Brief:
Line count for "condición": give the number of lines in the records below that hold it, and nothing else.

Given data:
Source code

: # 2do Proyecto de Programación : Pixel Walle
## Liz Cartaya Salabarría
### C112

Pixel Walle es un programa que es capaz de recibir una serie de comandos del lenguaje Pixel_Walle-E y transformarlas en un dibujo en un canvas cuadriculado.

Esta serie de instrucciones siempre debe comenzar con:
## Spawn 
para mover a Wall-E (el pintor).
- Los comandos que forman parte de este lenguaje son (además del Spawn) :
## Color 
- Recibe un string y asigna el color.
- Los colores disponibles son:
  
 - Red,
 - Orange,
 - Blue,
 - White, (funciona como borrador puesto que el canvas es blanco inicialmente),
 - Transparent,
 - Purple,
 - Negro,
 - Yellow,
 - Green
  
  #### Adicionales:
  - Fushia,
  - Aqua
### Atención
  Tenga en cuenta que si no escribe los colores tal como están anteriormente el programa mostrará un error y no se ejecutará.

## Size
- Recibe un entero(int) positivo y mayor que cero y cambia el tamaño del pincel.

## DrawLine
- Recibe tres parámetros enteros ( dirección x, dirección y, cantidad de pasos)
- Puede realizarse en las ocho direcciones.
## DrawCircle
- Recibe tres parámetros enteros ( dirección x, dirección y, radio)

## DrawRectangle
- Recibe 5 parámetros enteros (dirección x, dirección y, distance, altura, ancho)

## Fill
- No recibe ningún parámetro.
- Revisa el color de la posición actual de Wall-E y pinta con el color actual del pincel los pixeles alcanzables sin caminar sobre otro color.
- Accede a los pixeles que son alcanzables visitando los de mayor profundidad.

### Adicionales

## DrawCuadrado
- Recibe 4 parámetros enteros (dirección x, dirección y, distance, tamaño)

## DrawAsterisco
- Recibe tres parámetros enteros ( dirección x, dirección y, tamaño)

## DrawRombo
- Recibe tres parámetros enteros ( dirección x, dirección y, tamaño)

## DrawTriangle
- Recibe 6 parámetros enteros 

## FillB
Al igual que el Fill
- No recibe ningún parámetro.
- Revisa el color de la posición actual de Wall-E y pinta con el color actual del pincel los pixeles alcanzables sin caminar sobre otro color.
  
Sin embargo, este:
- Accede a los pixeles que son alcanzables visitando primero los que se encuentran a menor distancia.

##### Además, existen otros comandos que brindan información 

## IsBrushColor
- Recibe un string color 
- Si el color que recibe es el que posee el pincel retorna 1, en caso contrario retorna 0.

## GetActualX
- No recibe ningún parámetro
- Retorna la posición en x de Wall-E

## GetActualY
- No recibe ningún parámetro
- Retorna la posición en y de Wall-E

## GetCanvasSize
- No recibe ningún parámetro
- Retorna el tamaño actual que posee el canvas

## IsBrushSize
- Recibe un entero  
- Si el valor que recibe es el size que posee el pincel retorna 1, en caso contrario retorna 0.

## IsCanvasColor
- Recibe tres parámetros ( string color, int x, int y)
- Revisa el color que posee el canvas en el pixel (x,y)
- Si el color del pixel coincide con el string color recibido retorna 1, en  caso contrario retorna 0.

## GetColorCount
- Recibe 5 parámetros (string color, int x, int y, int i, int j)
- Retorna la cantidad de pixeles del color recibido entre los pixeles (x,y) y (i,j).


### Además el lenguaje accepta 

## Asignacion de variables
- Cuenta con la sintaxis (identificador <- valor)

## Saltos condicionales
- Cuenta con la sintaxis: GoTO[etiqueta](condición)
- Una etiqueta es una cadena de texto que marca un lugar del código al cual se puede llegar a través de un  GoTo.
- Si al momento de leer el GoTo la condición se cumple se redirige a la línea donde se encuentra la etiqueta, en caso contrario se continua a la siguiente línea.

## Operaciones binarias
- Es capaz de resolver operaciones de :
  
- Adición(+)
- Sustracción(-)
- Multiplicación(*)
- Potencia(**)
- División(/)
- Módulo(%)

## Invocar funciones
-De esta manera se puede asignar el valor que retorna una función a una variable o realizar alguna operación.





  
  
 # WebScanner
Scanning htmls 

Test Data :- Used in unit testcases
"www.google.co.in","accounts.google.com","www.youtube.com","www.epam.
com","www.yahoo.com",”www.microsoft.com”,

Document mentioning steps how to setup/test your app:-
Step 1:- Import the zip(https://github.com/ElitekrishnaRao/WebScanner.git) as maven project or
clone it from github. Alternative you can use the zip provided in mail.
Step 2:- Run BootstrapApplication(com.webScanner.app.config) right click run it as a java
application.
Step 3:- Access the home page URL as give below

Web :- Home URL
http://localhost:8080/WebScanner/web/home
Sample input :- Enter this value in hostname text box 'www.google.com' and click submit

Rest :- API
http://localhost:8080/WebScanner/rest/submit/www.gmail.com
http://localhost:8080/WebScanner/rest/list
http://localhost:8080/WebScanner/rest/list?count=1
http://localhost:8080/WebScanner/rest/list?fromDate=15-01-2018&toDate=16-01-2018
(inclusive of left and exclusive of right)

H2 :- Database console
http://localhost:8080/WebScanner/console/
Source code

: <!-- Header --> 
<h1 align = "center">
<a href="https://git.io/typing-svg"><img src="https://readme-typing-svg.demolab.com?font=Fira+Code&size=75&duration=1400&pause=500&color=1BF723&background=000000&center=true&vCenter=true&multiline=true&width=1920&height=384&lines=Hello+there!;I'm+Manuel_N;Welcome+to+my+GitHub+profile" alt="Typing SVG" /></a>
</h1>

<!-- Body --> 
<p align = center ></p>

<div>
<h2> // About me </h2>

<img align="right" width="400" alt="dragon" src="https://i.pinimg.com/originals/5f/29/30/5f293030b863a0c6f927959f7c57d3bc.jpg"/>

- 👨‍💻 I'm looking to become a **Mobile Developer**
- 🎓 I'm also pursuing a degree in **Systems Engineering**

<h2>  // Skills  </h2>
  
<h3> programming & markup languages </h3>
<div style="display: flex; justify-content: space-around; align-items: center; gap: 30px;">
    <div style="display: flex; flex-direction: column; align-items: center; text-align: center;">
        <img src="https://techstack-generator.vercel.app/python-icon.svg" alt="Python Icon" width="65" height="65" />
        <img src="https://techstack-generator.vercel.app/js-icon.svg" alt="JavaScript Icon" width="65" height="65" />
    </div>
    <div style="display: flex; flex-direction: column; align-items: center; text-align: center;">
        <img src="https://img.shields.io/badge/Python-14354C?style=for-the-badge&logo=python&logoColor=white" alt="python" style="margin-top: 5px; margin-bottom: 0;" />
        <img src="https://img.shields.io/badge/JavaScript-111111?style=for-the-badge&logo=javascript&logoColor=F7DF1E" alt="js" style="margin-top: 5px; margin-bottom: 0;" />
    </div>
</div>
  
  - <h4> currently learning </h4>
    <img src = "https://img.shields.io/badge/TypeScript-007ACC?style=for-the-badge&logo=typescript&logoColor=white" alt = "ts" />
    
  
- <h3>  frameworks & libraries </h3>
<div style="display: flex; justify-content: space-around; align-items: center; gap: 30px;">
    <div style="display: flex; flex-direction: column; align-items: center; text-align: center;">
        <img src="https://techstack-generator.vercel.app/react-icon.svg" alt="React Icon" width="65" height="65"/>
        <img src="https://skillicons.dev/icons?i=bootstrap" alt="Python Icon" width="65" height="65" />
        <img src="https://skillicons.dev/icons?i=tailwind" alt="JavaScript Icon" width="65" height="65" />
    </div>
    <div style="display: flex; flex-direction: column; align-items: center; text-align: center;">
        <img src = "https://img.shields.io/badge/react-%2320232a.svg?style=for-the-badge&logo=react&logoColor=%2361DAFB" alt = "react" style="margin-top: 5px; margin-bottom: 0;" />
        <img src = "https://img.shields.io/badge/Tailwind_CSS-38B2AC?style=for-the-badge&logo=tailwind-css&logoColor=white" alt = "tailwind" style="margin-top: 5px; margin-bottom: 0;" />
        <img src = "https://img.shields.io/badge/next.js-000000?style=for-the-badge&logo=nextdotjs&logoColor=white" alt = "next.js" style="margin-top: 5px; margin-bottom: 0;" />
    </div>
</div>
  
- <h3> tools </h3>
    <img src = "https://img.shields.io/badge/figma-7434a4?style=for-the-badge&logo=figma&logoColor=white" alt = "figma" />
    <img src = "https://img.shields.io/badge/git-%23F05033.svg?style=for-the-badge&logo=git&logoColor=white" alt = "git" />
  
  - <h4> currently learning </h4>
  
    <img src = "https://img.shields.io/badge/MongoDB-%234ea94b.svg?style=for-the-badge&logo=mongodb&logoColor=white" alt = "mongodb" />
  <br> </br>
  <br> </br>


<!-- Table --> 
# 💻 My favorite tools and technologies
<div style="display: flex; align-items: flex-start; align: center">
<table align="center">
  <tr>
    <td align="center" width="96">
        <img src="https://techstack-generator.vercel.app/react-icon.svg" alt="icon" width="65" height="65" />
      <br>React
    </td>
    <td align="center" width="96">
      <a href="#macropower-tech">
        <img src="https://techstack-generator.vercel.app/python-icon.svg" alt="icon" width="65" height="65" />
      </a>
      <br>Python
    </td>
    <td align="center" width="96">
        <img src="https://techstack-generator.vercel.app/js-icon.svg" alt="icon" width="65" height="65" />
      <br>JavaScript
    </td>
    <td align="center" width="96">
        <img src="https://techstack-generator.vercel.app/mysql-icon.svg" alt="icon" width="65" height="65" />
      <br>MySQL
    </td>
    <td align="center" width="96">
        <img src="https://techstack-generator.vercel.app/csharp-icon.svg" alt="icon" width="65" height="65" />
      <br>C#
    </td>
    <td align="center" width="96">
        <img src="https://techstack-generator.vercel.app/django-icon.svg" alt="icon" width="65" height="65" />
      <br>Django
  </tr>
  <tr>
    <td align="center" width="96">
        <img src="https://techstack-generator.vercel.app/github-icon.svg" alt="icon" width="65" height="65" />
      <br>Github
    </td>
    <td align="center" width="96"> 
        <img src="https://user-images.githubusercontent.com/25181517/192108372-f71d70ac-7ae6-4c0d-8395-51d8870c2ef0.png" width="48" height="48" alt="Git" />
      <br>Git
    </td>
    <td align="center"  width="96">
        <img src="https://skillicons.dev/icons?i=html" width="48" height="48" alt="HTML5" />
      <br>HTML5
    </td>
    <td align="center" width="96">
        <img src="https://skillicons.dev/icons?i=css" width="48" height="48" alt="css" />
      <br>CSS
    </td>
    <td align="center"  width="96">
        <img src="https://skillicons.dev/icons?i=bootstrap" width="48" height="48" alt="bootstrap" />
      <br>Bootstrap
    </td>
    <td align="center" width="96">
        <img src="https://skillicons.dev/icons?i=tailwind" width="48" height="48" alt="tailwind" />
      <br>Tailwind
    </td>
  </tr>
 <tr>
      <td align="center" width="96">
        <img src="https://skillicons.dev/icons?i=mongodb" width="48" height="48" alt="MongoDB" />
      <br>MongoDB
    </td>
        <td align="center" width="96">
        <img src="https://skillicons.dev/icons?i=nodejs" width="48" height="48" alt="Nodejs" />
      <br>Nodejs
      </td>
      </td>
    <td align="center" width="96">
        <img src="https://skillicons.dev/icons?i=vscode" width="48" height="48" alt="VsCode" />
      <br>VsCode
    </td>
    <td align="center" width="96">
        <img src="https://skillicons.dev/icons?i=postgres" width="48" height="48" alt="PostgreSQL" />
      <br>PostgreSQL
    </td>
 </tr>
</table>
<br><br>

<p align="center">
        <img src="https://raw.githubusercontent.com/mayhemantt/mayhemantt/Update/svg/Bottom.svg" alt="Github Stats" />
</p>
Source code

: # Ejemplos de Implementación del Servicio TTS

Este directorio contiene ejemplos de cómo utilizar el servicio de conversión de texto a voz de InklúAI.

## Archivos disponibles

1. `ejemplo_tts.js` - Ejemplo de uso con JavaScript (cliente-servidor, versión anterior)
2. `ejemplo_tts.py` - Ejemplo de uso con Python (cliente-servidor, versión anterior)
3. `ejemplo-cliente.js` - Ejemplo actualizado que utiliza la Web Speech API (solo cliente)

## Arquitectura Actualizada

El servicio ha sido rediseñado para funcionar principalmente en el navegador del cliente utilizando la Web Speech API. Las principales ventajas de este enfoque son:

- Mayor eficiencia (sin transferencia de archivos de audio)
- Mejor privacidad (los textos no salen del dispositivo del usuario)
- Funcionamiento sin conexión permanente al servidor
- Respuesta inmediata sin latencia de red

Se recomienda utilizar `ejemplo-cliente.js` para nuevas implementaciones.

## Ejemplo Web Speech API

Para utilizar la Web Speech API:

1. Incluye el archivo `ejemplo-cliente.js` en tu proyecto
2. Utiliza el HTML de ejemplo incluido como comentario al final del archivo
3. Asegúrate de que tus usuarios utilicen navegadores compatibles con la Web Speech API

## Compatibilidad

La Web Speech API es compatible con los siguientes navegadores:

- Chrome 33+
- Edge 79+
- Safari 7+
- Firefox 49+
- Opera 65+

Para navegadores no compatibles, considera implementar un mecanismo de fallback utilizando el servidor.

Reply to the task:
2